Had time to read the latest journals? Catch up on some recent research by reading these mini-reviews by Dr Brett Daniels.

 

It is estimated that the prevalence of cervical intraepithelial neoplasia (CIN) in pregnancy is about one per cent. Once invasive cancer has been excluded, the current practice with CIN in pregnancy is careful observation with smears, colposcopy and, if necessary, colposcopically guided biopsy. This retrospective study analysed all women presenting to an Austrian colposcopy clinic between 2005 and 2010. Within the study period, the authors identified 51 pregnant women with histologically proven CIN. At the first biopsy in pregnancy, they found CIN I in 33 per cent, CIN II in 14 per cent and CIN III in 53 per cent of the women included in the study.
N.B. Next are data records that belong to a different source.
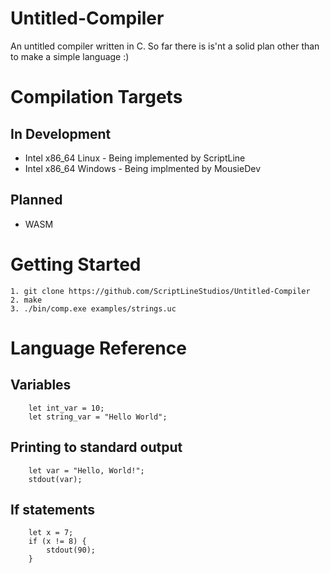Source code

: # Untitled-Compiler

An untitled compiler written in C. So far there is is'nt a solid plan other than to make a simple language :)

# Compilation Targets

## In Development
- Intel x86_64 Linux - Being implemented by ScriptLine
- Intel x86_64 Windows - Being implmented by MousieDev

## Planned
- WASM

# Getting Started
```
1. git clone https://github.com/ScriptLineStudios/Untitled-Compiler
2. make
3. ./bin/comp.exe examples/strings.uc
```

# Language Reference

## Variables
```
    let int_var = 10;
    let string_var = "Hello World";
```

## Printing to standard output
```
    let var = "Hello, World!";
    stdout(var);
```

## If statements
```
    let x = 7;
    if (x != 8) {
        stdout(90);
    }
```
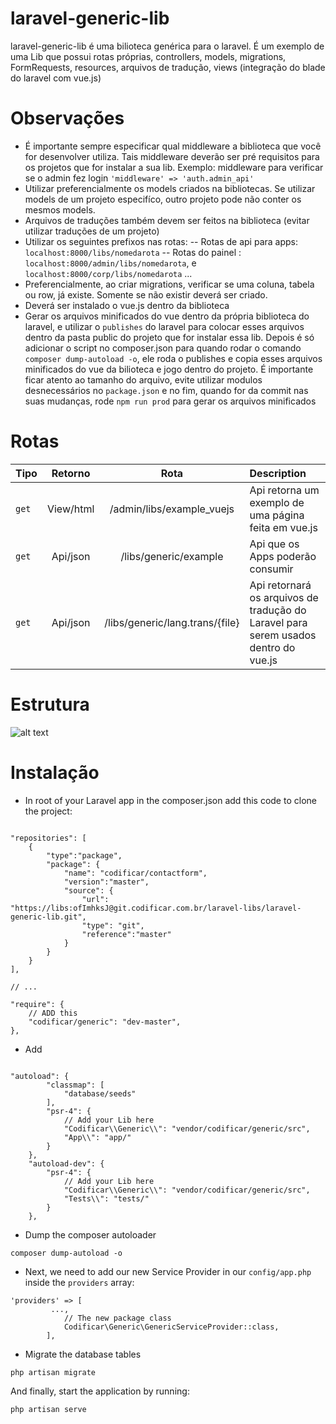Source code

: # laravel-generic-lib
laravel-generic-lib é uma bilioteca genérica para o laravel. É um exemplo de uma Lib que possui rotas próprias, controllers, models, migrations, FormRequests, resources, arquivos de tradução, views (integração do blade do laravel com vue.js)

# Observações
- É importante sempre especificar qual middleware a biblioteca que você for desenvolver utiliza. Tais middleware deverão ser pré requisitos para os projetos que for instalar a sua lib. Exemplo: middleware para verificar se o admin fez login `'middleware' => 'auth.admin_api'`
- Utilizar preferencialmente os models criados na bibliotecas. Se utilizar models de um projeto especifíco, outro projeto pode não conter os mesmos models.
- Arquivos de traduções também devem ser feitos na biblioteca (evitar utilizar traduções de um projeto)
- Utilizar os seguintes prefixos nas rotas:
-- Rotas de api para apps: `localhost:8000/libs/nomedarota`
-- Rotas do painel : `localhost:8000/admin/libs/nomedarota`, e `localhost:8000/corp/libs/nomedarota` ...
- Preferencialmente, ao criar migrations, verificar se uma coluna, tabela ou row, já existe. Somente se não existir deverá ser criado.
- Deverá ser instalado o vue.js dentro da biblioteca
-  Gerar os arquivos minificados do vue dentro da própria biblioteca do laravel, e utilizar o `publishes` do laravel para colocar esses arquivos dentro da pasta public do projeto que for instalar essa lib. Depois é só adicionar o script no composer.json para quando rodar o comando `composer dump-autoload -o`, ele roda o publishes e copia esses arquivos minificados do vue da bilioteca e jogo dentro do projeto. É importante ficar atento ao tamanho do arquivo, evite utilizar modulos desnecessários no `package.json` e no fim, quando for da commit nas suas mudanças, rode `npm run prod` para gerar os arquivos minificados

# Rotas
| Tipo  | Retorno | Rota  | Description |
| :------------ |:---------------: |:---------------:| :-----|
| `get` | View/html | /admin/libs/example_vuejs | Api retorna um exemplo de uma página feita em vue.js |
| `get` | Api/json | /libs/generic/example | Api que os Apps poderão consumir | 
| `get` | Api/json | /libs/generic/lang.trans/{file} | Api retornará os arquivos de tradução do Laravel para serem usados dentro do vue.js |


# Estrutura
 ![alt text](https://i.imgur.com/oRH5uh6.png)


# Instalação

- In root of your Laravel app in the composer.json add this code to clone the project:

```

"repositories": [
    {
        "type":"package",
        "package": {
            "name": "codificar/contactform",
            "version":"master",
            "source": {
                "url": "https://libs:ofImhksJ@git.codificar.com.br/laravel-libs/laravel-generic-lib.git",
                "type": "git",
                "reference":"master"
            }
        }
    }
],

// ...

"require": {
    // ADD this
    "codificar/generic": "dev-master",
},

```

- Add 
```

"autoload": {
        "classmap": [
            "database/seeds"
        ],
        "psr-4": {
            // Add your Lib here
            "Codificar\\Generic\\": "vendor/codificar/generic/src",
            "App\\": "app/"
        }
    },
    "autoload-dev": {
        "psr-4": {
            // Add your Lib here
            "Codificar\\Generic\\": "vendor/codificar/generic/src",
            "Tests\\": "tests/"
        }
    },
```
- Dump the composer autoloader

```
composer dump-autoload -o
```

- Next, we need to add our new Service Provider in our `config/app.php` inside the `providers` array:

```
'providers' => [
         ...,
            // The new package class
            Codificar\Generic\GenericServiceProvider::class,
        ],
```
- Migrate the database tables

```
php artisan migrate
```

And finally, start the application by running:

```
php artisan serve
```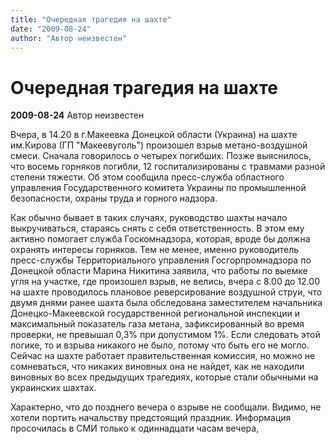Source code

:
 ```yaml
---
title: "Очередная трагедия на шахте"
date: "2009-08-24"
author: "Автор неизвестен"
---
```


# Очередная трагедия на шахте

**2009-08-24** Автор неизвестен

Вчера, в 14.20 в г.Макеевка Донецкой области (Украина) на шахте им.Кирова (ГП "Макеевуголь") произошел взрыв метано-воздушной смеси. Сначала говорилось о четырех погибших. Позже выяснилось, что восемь горняков погибли, 12 госпитализированы с травмами разной степени тяжести. Об этом сообщила пресс-служба областного управления Государственного комитета Украины по промышленной безопасности, охраны труда и горного надзора.

Как обычно бывает в таких случаях, руководство шахты начало выкручиваться, стараясь снять с себя ответственность. В этом ему активно помогает служба Госкомнадзора, которая, вроде бы должна охранять интересы горняков. Тем не менее, именно руководитель пресс-службы Территориального управления Госгорпромнадзора по Донецкой области Марина Никитина заявила, что работы по выемке угля на участке, где произошел взрыв, не велись, вчера с 8.00 до 12.00 на шахте проводилось плановое реверсирование воздушной струи, что двумя днями ранее шахта была обследована заместителем начальника Донецко-Макеевской государственной региональной инспекции и максимальный показатель газа метана, зафиксированный во время проверки, не превышал 0,3% при допустимом 1%. Если следовать этой логике, то и взрыва никакого не было, потому что быть его не могло. Сейчас на шахте работает правительственная комиссия, но можно не сомневаться, что никаких виновных она не найдет, как не находили виновных во всех предыдущих трагедиях, которые стали обычными на украинских шахтах.

Характерно, что до позднего вечера о взрыве не сообщали. Видимо, не хотели портить начальству предстоящий праздник. Информация просочилась в СМИ только к одиннадцати часам вечера,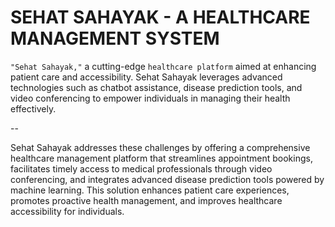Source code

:# SEHAT SAHAYAK - A HEALTHCARE MANAGEMENT SYSTEM

```"Sehat Sahayak,"``` a cutting-edge ```healthcare platform``` aimed at enhancing patient care and accessibility.
Sehat Sahayak leverages advanced technologies such as chatbot assistance, disease prediction tools, and video conferencing to empower individuals in managing their health effectively.

--

Sehat Sahayak addresses these challenges by offering a comprehensive healthcare management platform that streamlines appointment bookings, facilitates timely access to medical professionals through video conferencing, and integrates advanced disease prediction tools powered by machine learning. This solution enhances patient care experiences, promotes proactive health management, and improves healthcare accessibility for individuals.
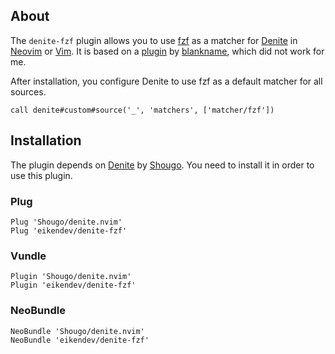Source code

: About
-----

The `denite-fzf` plugin allows you to use [fzf](https://github.com/junegunn/fzf) as a matcher for [Denite](https://github.com/Shougo/denite.nvim) in [Neovim](https://neovim.io/) or [Vim](https://www.vim.org/).
It is based on a [plugin](https://github.com/blankname/denite_fzf_matcher) by [blankname](https://github.com/blankname), which did not work for me.

After installation, you configure Denite to use fzf as a default matcher for all sources.
```
call denite#custom#source('_', 'matchers', ['matcher/fzf'])
```

Installation
------------

The plugin depends on [Denite](https://github.com/Shougo/denite.nvim) by [Shougo](https://github.com/Shougo).
You need to install it in order to use this plugin.

### Plug
```
Plug 'Shougo/denite.nvim'
Plug 'eikendev/denite-fzf'
```
### Vundle
```
Plugin 'Shougo/denite.nvim'
Plugin 'eikendev/denite-fzf'
```
### NeoBundle
```
NeoBundle 'Shougo/denite.nvim'
NeoBundle 'eikendev/denite-fzf'
```
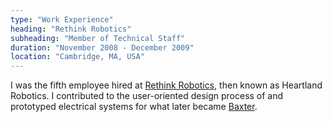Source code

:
 ```yaml
---
type: "Work Experience"
heading: "Rethink Robotics"
subheading: "Member of Technical Staff"
duration: "November 2008 - December 2009"
location: "Cambridge, MA, USA"
---
```


I was the fifth employee hired at <a href="http://www.rethinkrobotics.com/" target="_blank">Rethink Robotics</a>, then known as Heartland Robotics. I contributed to the user-oriented design process of and prototyped electrical systems for what later became <a href="http://www.rethinkrobotics.com/baxter/" target="_blank">Baxter<a/>.
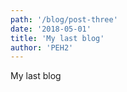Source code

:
 ```yaml
---
path: '/blog/post-three'
date: '2018-05-01'
title: 'My last blog'
author: 'PEH2'
---
```


My last blog

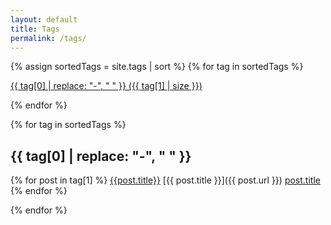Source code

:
 ```yaml
---
layout: default
title: Tags
permalink: /tags/
---
```


{% assign sortedTags = site.tags | sort %}
{% for tag in sortedTags %}

  <a href="#{{tag[0]}}">{{ tag[0] | replace: "-", "&nbsp;" }}&nbsp;({{ tag[1] | size }})</a>

{% endfor %}

{% for tag in sortedTags %}

  <h2 id="{{ tag[0] }}">{{ tag[0] | replace: "-", "&nbsp;" }}</h2>
  
  {% for post in tag[1] %}
<a href="{{ post.url }}" title="{{ post.title }}">{{post.title}}</a>
[{{ post.title }}]({{ post.url }})
[post.title](post.url)
  {% endfor %}

{% endfor %}
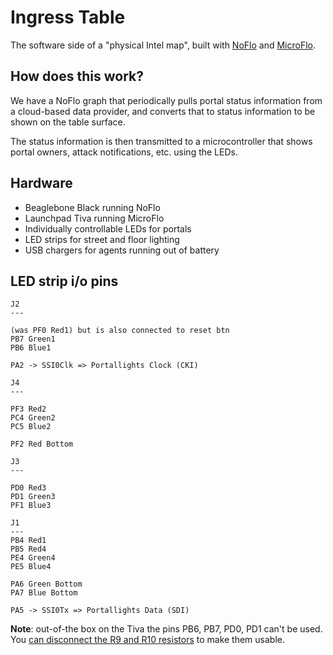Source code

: Ingress Table
=============

The software side of a "physical Intel map", built with [NoFlo](http://noflojs.org) and [MicroFlo](http://microflo.org).

## How does this work?

We have a NoFlo graph that periodically pulls portal status information from a cloud-based data provider, and converts that to status information to be shown on the table surface.

The status information is then transmitted to a microcontroller that shows portal owners, attack notifications, etc. using the LEDs.

## Hardware

* Beaglebone Black running NoFlo
* Launchpad Tiva running MicroFlo
* Individually controllable LEDs for portals
* LED strips for street and floor lighting
* USB chargers for agents running out of battery

## LED strip i/o pins

```
J2
---

(was PF0 Red1) but is also connected to reset btn
PB7 Green1
PB6 Blue1

PA2 -> SSI0Clk => Portallights Clock (CKI)

J4
---

PF3 Red2
PC4 Green2
PC5 Blue2

PF2 Red Bottom

J3
---

PD0 Red3
PD1 Green3
PF1 Blue3

J1
---
PB4 Red1
PB5 Red4
PE4 Green4
PE5 Blue4

PA6 Green Bottom
PA7 Blue Bottom

PA5 -> SSI0Tx => Portallights Data (SDI)
```

**Note**: out-of-the box on the Tiva the pins PB6, PB7, PD0, PD1 can't be used. You [can disconnect the R9 and R10 resistors](http://e2e.ti.com/support/microcontrollers/tiva_arm/f/908/t/290329.aspx) to make them usable.
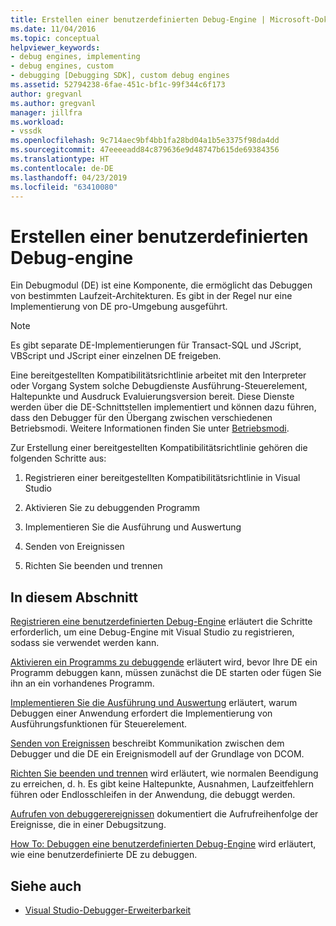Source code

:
 ```yaml
---
title: Erstellen einer benutzerdefinierten Debug-Engine | Microsoft-Dokumentation
ms.date: 11/04/2016
ms.topic: conceptual
helpviewer_keywords:
- debug engines, implementing
- debug engines, custom
- debugging [Debugging SDK], custom debug engines
ms.assetid: 52794238-6fae-451c-bf1c-99f344c6f173
author: gregvanl
ms.author: gregvanl
manager: jillfra
ms.workload:
- vssdk
ms.openlocfilehash: 9c714aec9bf4bb1fa28bd04a1b5e3375f98da4dd
ms.sourcegitcommit: 47eeeeadd84c879636e9d48747b615de69384356
ms.translationtype: HT
ms.contentlocale: de-DE
ms.lasthandoff: 04/23/2019
ms.locfileid: "63410080"
---
```

# <a name="create-a-custom-debug-engine"></a>Erstellen einer benutzerdefinierten Debug-engine
Ein Debugmodul (DE) ist eine Komponente, die ermöglicht das Debuggen von bestimmten Laufzeit-Architekturen. Es gibt in der Regel nur eine Implementierung von DE pro-Umgebung ausgeführt.

> [!NOTE]
> Es gibt separate DE-Implementierungen für Transact-SQL und JScript, VBScript und JScript einer einzelnen DE freigeben.

 Eine bereitgestellten Kompatibilitätsrichtlinie arbeitet mit den Interpreter oder Vorgang System solche Debugdienste Ausführung-Steuerelement, Haltepunkte und Ausdruck Evaluierungsversion bereit. Diese Dienste werden über die DE-Schnittstellen implementiert und können dazu führen, dass den Debugger für den Übergang zwischen verschiedenen Betriebsmodi. Weitere Informationen finden Sie unter [Betriebsmodi](../../extensibility/debugger/operational-modes.md).

 Zur Erstellung einer bereitgestellten Kompatibilitätsrichtlinie gehören die folgenden Schritte aus:

1. Registrieren einer bereitgestellten Kompatibilitätsrichtlinie in Visual Studio

2. Aktivieren Sie zu debuggenden Programm

3. Implementieren Sie die Ausführung und Auswertung

4. Senden von Ereignissen

5. Richten Sie beenden und trennen

## <a name="in-this-section"></a>In diesem Abschnitt
 [Registrieren eine benutzerdefinierten Debug-Engine](../../extensibility/debugger/registering-a-custom-debug-engine.md) erläutert die Schritte erforderlich, um eine Debug-Engine mit Visual Studio zu registrieren, sodass sie verwendet werden kann.

 [Aktivieren ein Programms zu debuggende](../../extensibility/debugger/enabling-a-program-to-be-debugged.md) erläutert wird, bevor Ihre DE ein Programm debuggen kann, müssen zunächst die DE starten oder fügen Sie ihn an ein vorhandenes Programm.

 [Implementieren Sie die Ausführung und Auswertung](../../extensibility/debugger/execution-control-and-state-evaluation.md) erläutert, warum Debuggen einer Anwendung erfordert die Implementierung von Ausführungsfunktionen für Steuerelement.

 [Senden von Ereignissen](../../extensibility/debugger/sending-events.md) beschreibt Kommunikation zwischen dem Debugger und die DE ein Ereignismodell auf der Grundlage von DCOM.

 [Richten Sie beenden und trennen](../../extensibility/debugger/termination-and-detaching.md) wird erläutert, wie normalen Beendigung zu erreichen, d. h. Es gibt keine Haltepunkte, Ausnahmen, Laufzeitfehlern führen oder Endlosschleifen in der Anwendung, die debuggt werden.

 [Aufrufen von debuggerereignissen](../../extensibility/debugger/calling-debugger-events.md) dokumentiert die Aufrufreihenfolge der Ereignisse, die in einer Debugsitzung.

 [How To: Debuggen eine benutzerdefinierten Debug-Engine](../../extensibility/debugger/how-to-debug-a-custom-debug-engine.md) wird erläutert, wie eine benutzerdefinierte DE zu debuggen.

## <a name="see-also"></a>Siehe auch
- [Visual Studio-Debugger-Erweiterbarkeit](../../extensibility/debugger/visual-studio-debugger-extensibility.md)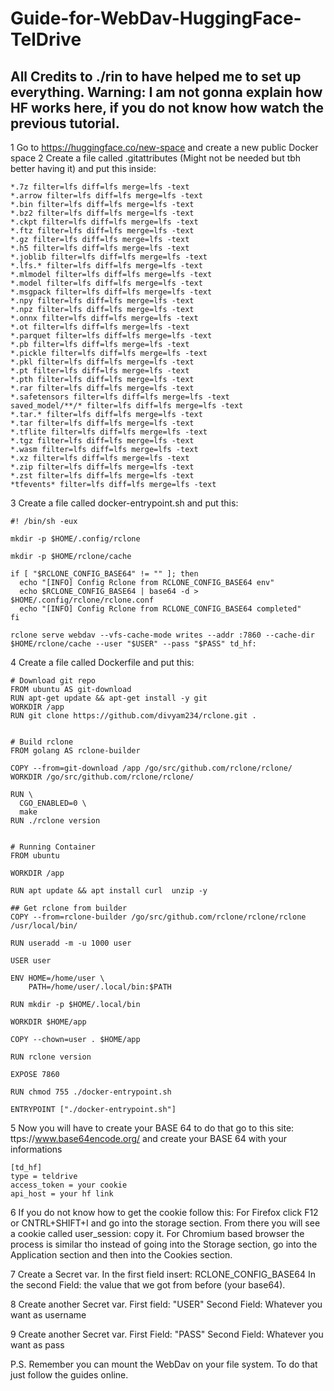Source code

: # Guide-for-WebDav-HuggingFace-TelDrive
## All Credits to ./rin to have helped me to set up everything. Warning: I am not gonna explain how HF works here, if you do not know how watch the previous tutorial. 
1 Go to https://huggingface.co/new-space  and create a new public Docker space 
2 Create a file called .gitattributes (Might not be needed but tbh better having it)  and put this inside: 
```
*.7z filter=lfs diff=lfs merge=lfs -text
*.arrow filter=lfs diff=lfs merge=lfs -text
*.bin filter=lfs diff=lfs merge=lfs -text
*.bz2 filter=lfs diff=lfs merge=lfs -text
*.ckpt filter=lfs diff=lfs merge=lfs -text
*.ftz filter=lfs diff=lfs merge=lfs -text
*.gz filter=lfs diff=lfs merge=lfs -text
*.h5 filter=lfs diff=lfs merge=lfs -text
*.joblib filter=lfs diff=lfs merge=lfs -text
*.lfs.* filter=lfs diff=lfs merge=lfs -text
*.mlmodel filter=lfs diff=lfs merge=lfs -text
*.model filter=lfs diff=lfs merge=lfs -text
*.msgpack filter=lfs diff=lfs merge=lfs -text
*.npy filter=lfs diff=lfs merge=lfs -text
*.npz filter=lfs diff=lfs merge=lfs -text
*.onnx filter=lfs diff=lfs merge=lfs -text
*.ot filter=lfs diff=lfs merge=lfs -text
*.parquet filter=lfs diff=lfs merge=lfs -text
*.pb filter=lfs diff=lfs merge=lfs -text
*.pickle filter=lfs diff=lfs merge=lfs -text
*.pkl filter=lfs diff=lfs merge=lfs -text
*.pt filter=lfs diff=lfs merge=lfs -text
*.pth filter=lfs diff=lfs merge=lfs -text
*.rar filter=lfs diff=lfs merge=lfs -text
*.safetensors filter=lfs diff=lfs merge=lfs -text
saved_model/**/* filter=lfs diff=lfs merge=lfs -text
*.tar.* filter=lfs diff=lfs merge=lfs -text
*.tar filter=lfs diff=lfs merge=lfs -text
*.tflite filter=lfs diff=lfs merge=lfs -text
*.tgz filter=lfs diff=lfs merge=lfs -text
*.wasm filter=lfs diff=lfs merge=lfs -text
*.xz filter=lfs diff=lfs merge=lfs -text
*.zip filter=lfs diff=lfs merge=lfs -text
*.zst filter=lfs diff=lfs merge=lfs -text
*tfevents* filter=lfs diff=lfs merge=lfs -text
```
3 Create a file called docker-entrypoint.sh and put this: 
```
#! /bin/sh -eux

mkdir -p $HOME/.config/rclone

mkdir -p $HOME/rclone/cache

if [ "$RCLONE_CONFIG_BASE64" != "" ]; then
  echo "[INFO] Config Rclone from RCLONE_CONFIG_BASE64 env"
  echo $RCLONE_CONFIG_BASE64 | base64 -d > $HOME/.config/rclone/rclone.conf
  echo "[INFO] Config Rclone from RCLONE_CONFIG_BASE64 completed"
fi

rclone serve webdav --vfs-cache-mode writes --addr :7860 --cache-dir $HOME/rclone/cache --user "$USER" --pass "$PASS" td_hf:
```

4 Create a file called Dockerfile and put this: 
```
# Download git repo
FROM ubuntu AS git-download
RUN apt-get update && apt-get install -y git
WORKDIR /app
RUN git clone https://github.com/divyam234/rclone.git .


# Build rclone
FROM golang AS rclone-builder

COPY --from=git-download /app /go/src/github.com/rclone/rclone/
WORKDIR /go/src/github.com/rclone/rclone/

RUN \
  CGO_ENABLED=0 \
  make
RUN ./rclone version


# Running Container
FROM ubuntu

WORKDIR /app

RUN apt update && apt install curl  unzip -y 

## Get rclone from builder
COPY --from=rclone-builder /go/src/github.com/rclone/rclone/rclone /usr/local/bin/

RUN useradd -m -u 1000 user

USER user

ENV HOME=/home/user \
    PATH=/home/user/.local/bin:$PATH

RUN mkdir -p $HOME/.local/bin

WORKDIR $HOME/app

COPY --chown=user . $HOME/app

RUN rclone version

EXPOSE 7860

RUN chmod 755 ./docker-entrypoint.sh

ENTRYPOINT ["./docker-entrypoint.sh"]
```
5 Now you will have to create your BASE 64 to do that go to this site: ttps://www.base64encode.org/  and   create your BASE 64 with your informations 
```
[td_hf]
type = teldrive
access_token = your cookie
api_host = your hf link
```
6 If you do not know how to get the cookie follow this: For Firefox click F12 or CNTRL+SHIFT+I and go into the storage section. From there you will see a cookie called user_session: copy it. For Chromium based browser the process is similar tho instead of going into the Storage section, go into the Application section and then into the Cookies section. 

7 Create a Secret var. In the first field insert: RCLONE_CONFIG_BASE64 In the second Field: the value that we got from before (your base64). 

8 Create another Secret var. First field: "USER" Second Field: Whatever you want as username

9 Create another Secret var. First Field: "PASS" Second Field: Whatever you want as pass

P.S. Remember you can mount the WebDav on your file system. To do that just follow the guides online. 
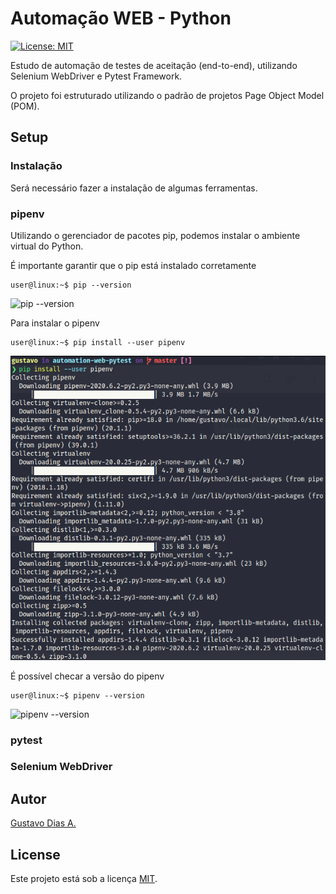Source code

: # Automação WEB - Python

[![License: MIT](https://img.shields.io/badge/License-MIT-blue.svg)](https://opensource.org/licenses/MIT)

Estudo de automação de testes de aceitação (end-to-end), utilizando Selenium WebDriver e Pytest Framework.

O projeto foi estruturado utilizando o padrão de projetos Page Object Model (POM).

## Setup

### Instalação

Será necessário fazer a instalação de algumas ferramentas.

### pipenv

Utilizando o gerenciador de pacotes pip, podemos instalar o ambiente virtual do Python.

É importante garantir que o pip está instalado corretamente

```console
user@linux:~$ pip --version
```

![pip --version](images/images/pip_version.png)

Para instalar o pipenv

```console
user@linux:~$ pip install --user pipenv
```

![pip install --user pipenv](images/pip_install_pipenv.png)

É possível checar a versão do pipenv

```console
user@linux:~$ pipenv --version
```

![pipenv --version](images/images/pipenv_version.png)

### pytest

### Selenium WebDriver

## Autor

[Gustavo Dias A.](https://www.linkedin.com/in/gustavo-dias-alexandre-543568157/)

## License

Este projeto está sob a licença [MIT](https://choosealicense.com/licenses/mit/).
The mean gestational age at diagnosis was 15 weeks. During the same period, they identified a control group of 51 consecutive non-pregnant women, which was matched by CIN grade at diagnosis and compared the progress of CIN in both groups. In pregnant women, examinations including Pap smear and colposcopy with or without biopsy were performed in each pregnancy trimester and eight weeks postpartum. Non-pregnant women with CIN were seen every 3–6 months and examined with colposcopy and biopsy. The postpartum evaluation of the pregnant group revealed a significantly higher tendency to spontaneous regression of CIN (57 vs 31 per cent, p=0.010) and a higher complete remission rate (41 vs 28 per cent, p=0.144) when compared to the non-pregnant group. There was also a significantly lower rate of persistence of CIN in the pregnant compared to the non-pregnant group (39 per cent vs 59 per cent), and a lower rate of disease progression (four per cent vs ten per cent). The authors conclude that careful observation of CIN in pregnancy is safe and that there is a relatively high probability of disease regression, with only a small risk of progression to higher grade disease.1

References

  1. Mailath-Pokorny et al. Natural history of cervical intraepithelial neoplasia in pregnancy: postpartum histo-pathologic outcome and review of the literature. BMC Pregnancy and Childbirth 2016;16:74 doi:10.1186/s12884-016-0861-8.